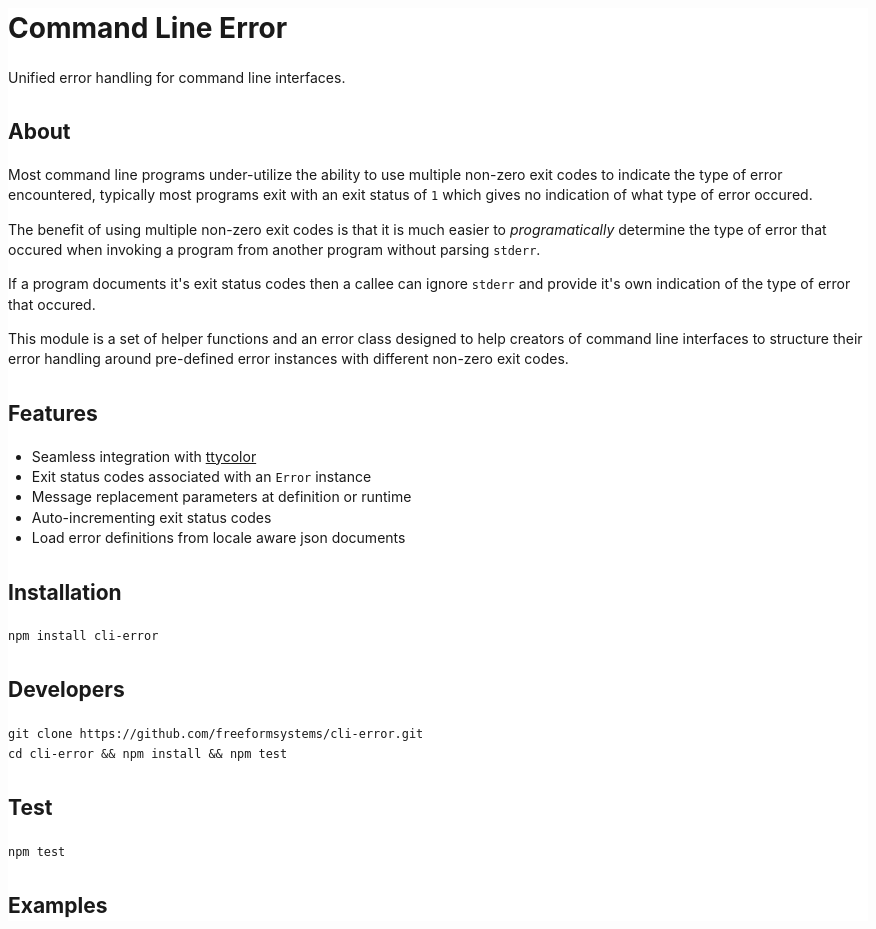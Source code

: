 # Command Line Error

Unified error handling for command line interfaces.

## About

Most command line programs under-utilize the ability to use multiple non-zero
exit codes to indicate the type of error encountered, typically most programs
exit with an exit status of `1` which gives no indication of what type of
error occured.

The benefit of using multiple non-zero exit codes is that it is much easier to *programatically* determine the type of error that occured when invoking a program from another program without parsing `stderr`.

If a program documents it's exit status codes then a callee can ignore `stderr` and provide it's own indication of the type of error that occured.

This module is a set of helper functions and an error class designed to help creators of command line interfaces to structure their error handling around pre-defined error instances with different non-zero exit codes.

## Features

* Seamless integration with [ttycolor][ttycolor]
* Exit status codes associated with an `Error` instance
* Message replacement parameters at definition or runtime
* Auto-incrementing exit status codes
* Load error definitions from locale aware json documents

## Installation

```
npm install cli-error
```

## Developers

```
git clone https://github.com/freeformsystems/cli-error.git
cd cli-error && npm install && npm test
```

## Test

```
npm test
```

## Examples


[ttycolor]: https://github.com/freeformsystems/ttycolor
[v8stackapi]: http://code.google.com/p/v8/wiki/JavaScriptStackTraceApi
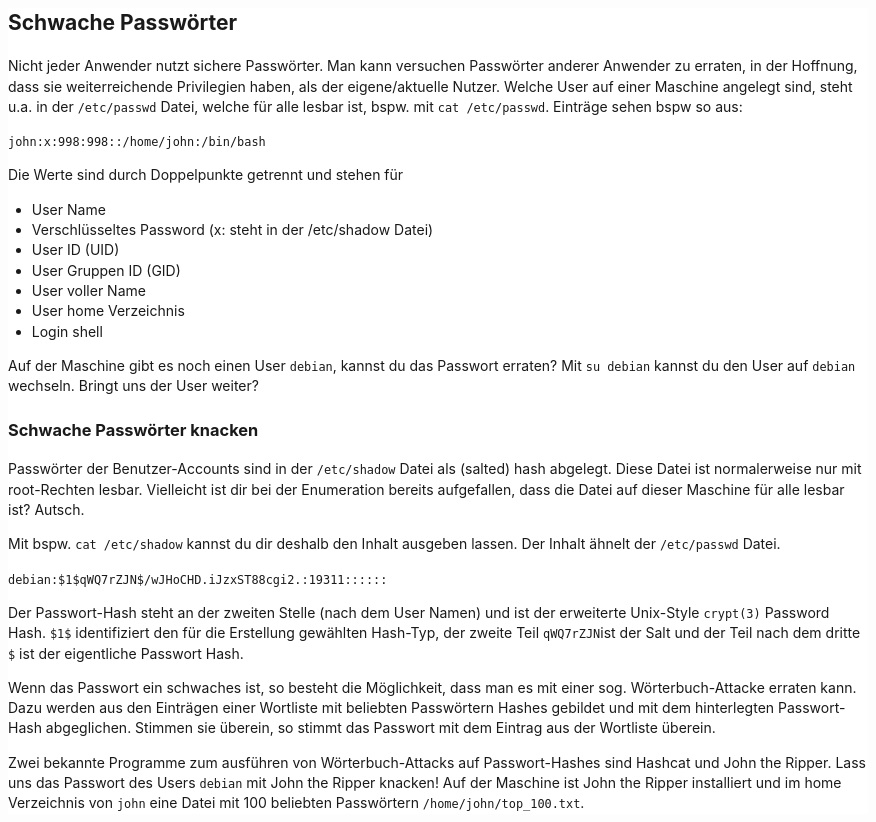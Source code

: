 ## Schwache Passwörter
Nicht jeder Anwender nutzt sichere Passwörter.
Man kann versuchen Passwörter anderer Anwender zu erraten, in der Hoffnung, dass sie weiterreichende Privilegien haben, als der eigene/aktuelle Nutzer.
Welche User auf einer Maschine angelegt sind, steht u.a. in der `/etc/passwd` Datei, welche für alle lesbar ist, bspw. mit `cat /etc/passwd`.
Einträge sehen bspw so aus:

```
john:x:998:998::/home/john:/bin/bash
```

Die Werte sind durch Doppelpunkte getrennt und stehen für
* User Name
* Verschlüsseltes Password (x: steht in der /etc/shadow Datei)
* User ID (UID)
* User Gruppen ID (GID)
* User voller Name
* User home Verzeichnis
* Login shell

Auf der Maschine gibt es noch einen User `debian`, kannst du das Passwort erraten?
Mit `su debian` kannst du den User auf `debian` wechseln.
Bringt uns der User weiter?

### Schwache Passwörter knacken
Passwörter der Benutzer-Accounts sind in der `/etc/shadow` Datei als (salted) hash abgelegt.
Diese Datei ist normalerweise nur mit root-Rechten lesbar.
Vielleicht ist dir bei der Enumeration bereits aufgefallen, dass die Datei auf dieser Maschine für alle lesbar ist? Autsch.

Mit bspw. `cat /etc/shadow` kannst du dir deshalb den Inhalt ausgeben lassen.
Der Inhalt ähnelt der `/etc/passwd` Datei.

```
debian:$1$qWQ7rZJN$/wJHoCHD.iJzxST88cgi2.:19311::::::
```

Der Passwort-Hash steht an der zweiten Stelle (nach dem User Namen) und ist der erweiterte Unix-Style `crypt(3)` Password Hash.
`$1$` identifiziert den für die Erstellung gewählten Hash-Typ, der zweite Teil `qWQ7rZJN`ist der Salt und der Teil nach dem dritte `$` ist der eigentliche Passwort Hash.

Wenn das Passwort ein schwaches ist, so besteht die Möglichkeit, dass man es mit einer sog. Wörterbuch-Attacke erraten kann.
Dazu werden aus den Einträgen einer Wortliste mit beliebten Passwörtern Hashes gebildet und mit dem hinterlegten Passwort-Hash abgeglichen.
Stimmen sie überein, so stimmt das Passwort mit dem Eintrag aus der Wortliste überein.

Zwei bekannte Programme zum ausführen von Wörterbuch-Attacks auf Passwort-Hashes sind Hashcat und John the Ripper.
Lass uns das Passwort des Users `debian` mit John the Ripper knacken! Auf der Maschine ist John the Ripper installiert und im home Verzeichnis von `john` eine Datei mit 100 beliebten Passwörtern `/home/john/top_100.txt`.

= Task requirements =
Using the records above, return verbatim only the part that opens with the line containing "## Installation" and closes with the line containing "kannst du den"; pictures stay out.

= Response =
## Installation

```
npm install cli-error
```

## Developers

```
git clone https://github.com/freeformsystems/cli-error.git
cd cli-error && npm install && npm test
```

## Test

```
npm test
```

## Examples


[ttycolor]: https://github.com/freeformsystems/ttycolor
[v8stackapi]: http://code.google.com/p/v8/wiki/JavaScriptStackTraceApi
Source code

: ## Schwache Passwörter
Nicht jeder Anwender nutzt sichere Passwörter.
Man kann versuchen Passwörter anderer Anwender zu erraten, in der Hoffnung, dass sie weiterreichende Privilegien haben, als der eigene/aktuelle Nutzer.
Welche User auf einer Maschine angelegt sind, steht u.a. in der `/etc/passwd` Datei, welche für alle lesbar ist, bspw. mit `cat /etc/passwd`.
Einträge sehen bspw so aus:

```
john:x:998:998::/home/john:/bin/bash
```

Die Werte sind durch Doppelpunkte getrennt und stehen für
* User Name
* Verschlüsseltes Password (x: steht in der /etc/shadow Datei)
* User ID (UID)
* User Gruppen ID (GID)
* User voller Name
* User home Verzeichnis
* Login shell

Auf der Maschine gibt es noch einen User `debian`, kannst du das Passwort erraten?
Mit `su debian` kannst du den User auf `debian` wechseln.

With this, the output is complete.